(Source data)
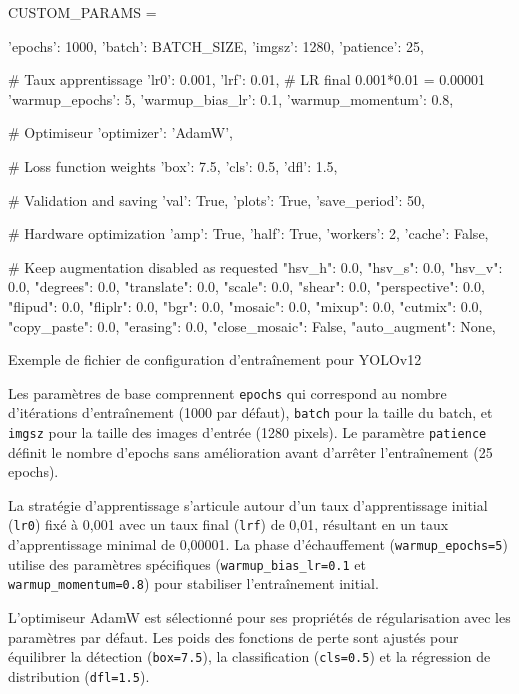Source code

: \begin{code}[H]
    \begin{pythoncode}
    CUSTOM_PARAMS = {
        'epochs': 1000,
        'batch': BATCH_SIZE,
        'imgsz': 1280,
        'patience': 25,
    
        # Taux apprentissage
        'lr0': 0.001,
        'lrf': 0.01, # LR final 0.001*0.01 = 0.00001
        'warmup_epochs': 5,
        'warmup_bias_lr': 0.1,
        'warmup_momentum': 0.8,
    
        # Optimiseur
        'optimizer': 'AdamW',
    
        # Loss function weights
        'box': 7.5,
        'cls': 0.5,
        'dfl': 1.5,

        # Validation and saving
        'val': True,
        'plots': True,
        'save_period': 50,
        
        # Hardware optimization
        'amp': True,
        'half': True,
        'workers': 2,
        'cache': False,

        # Keep augmentation disabled as requested
        "hsv_h": 0.0, "hsv_s": 0.0, "hsv_v": 0.0,
        "degrees": 0.0, "translate": 0.0, "scale": 0.0,
        "shear": 0.0, "perspective": 0.0, "flipud": 0.0,
        "fliplr": 0.0, "bgr": 0.0, "mosaic": 0.0,
        "mixup": 0.0, "cutmix": 0.0, "copy_paste": 0.0,
        "erasing": 0.0, "close_mosaic": False,
        "auto_augment": None,
    }
    \end{pythoncode}
    \caption{Exemple de fichier de configuration d'entraînement pour YOLOv12}
    \label{code:ch36_entrainement_config_yolo}
\end{code}

Les paramètres de base comprennent \texttt{epochs} qui correspond au nombre d'itérations d'entraînement (1000 par défaut), \texttt{batch} pour la taille du batch, et \texttt{imgsz} pour la taille des images d'entrée (1280 pixels). Le paramètre \texttt{patience} définit le nombre d'epochs sans amélioration avant d'arrêter l'entraînement (25 epochs).

La stratégie d'apprentissage s'articule autour d'un taux d'apprentissage initial (\texttt{lr0}) fixé à 0,001 avec un taux final (\texttt{lrf}) de 0,01, résultant en un taux d'apprentissage minimal de 0,00001. La phase d'échauffement (\texttt{warmup\_epochs=5}) utilise des paramètres spécifiques (\texttt{warmup\_bias\_lr=0.1} et \texttt{warmup\_momentum=0.8}) pour stabiliser l'entraînement initial.

L'optimiseur AdamW est sélectionné pour ses propriétés de régularisation avec les paramètres par défaut. Les poids des fonctions de perte sont ajustés pour équilibrer la détection (\texttt{box=7.5}), la classification (\texttt{cls=0.5}) et la régression de distribution (\texttt{dfl=1.5}).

WHAT YOU HAVE TO DO: Write the records out again exactly as shown above, keeping no pictures.

TASK OUTPUT:
Source code

: \begin{code}[H]
    \begin{pythoncode}
    CUSTOM_PARAMS = {
        'epochs': 1000,
        'batch': BATCH_SIZE,
        'imgsz': 1280,
        'patience': 25,
    
        # Taux apprentissage
        'lr0': 0.001,
        'lrf': 0.01, # LR final 0.001*0.01 = 0.00001
        'warmup_epochs': 5,
        'warmup_bias_lr': 0.1,
        'warmup_momentum': 0.8,
    
        # Optimiseur
        'optimizer': 'AdamW',
    
        # Loss function weights
        'box': 7.5,
        'cls': 0.5,
        'dfl': 1.5,

        # Validation and saving
        'val': True,
        'plots': True,
        'save_period': 50,
        
        # Hardware optimization
        'amp': True,
        'half': True,
        'workers': 2,
        'cache': False,

        # Keep augmentation disabled as requested
        "hsv_h": 0.0, "hsv_s": 0.0, "hsv_v": 0.0,
        "degrees": 0.0, "translate": 0.0, "scale": 0.0,
        "shear": 0.0, "perspective": 0.0, "flipud": 0.0,
        "fliplr": 0.0, "bgr": 0.0, "mosaic": 0.0,
        "mixup": 0.0, "cutmix": 0.0, "copy_paste": 0.0,
        "erasing": 0.0, "close_mosaic": False,
        "auto_augment": None,
    }
    \end{pythoncode}
    \caption{Exemple de fichier de configuration d'entraînement pour YOLOv12}
    \label{code:ch36_entrainement_config_yolo}
\end{code}

Les paramètres de base comprennent \texttt{epochs} qui correspond au nombre d'itérations d'entraînement (1000 par défaut), \texttt{batch} pour la taille du batch, et \texttt{imgsz} pour la taille des images d'entrée (1280 pixels). Le paramètre \texttt{patience} définit le nombre d'epochs sans amélioration avant d'arrêter l'entraînement (25 epochs).

La stratégie d'apprentissage s'articule autour d'un taux d'apprentissage initial (\texttt{lr0}) fixé à 0,001 avec un taux final (\texttt{lrf}) de 0,01, résultant en un taux d'apprentissage minimal de 0,00001. La phase d'échauffement (\texttt{warmup\_epochs=5}) utilise des paramètres spécifiques (\texttt{warmup\_bias\_lr=0.1} et \texttt{warmup\_momentum=0.8}) pour stabiliser l'entraînement initial.

L'optimiseur AdamW est sélectionné pour ses propriétés de régularisation avec les paramètres par défaut. Les poids des fonctions de perte sont ajustés pour équilibrer la détection (\texttt{box=7.5}), la classification (\texttt{cls=0.5}) et la régression de distribution (\texttt{dfl=1.5}).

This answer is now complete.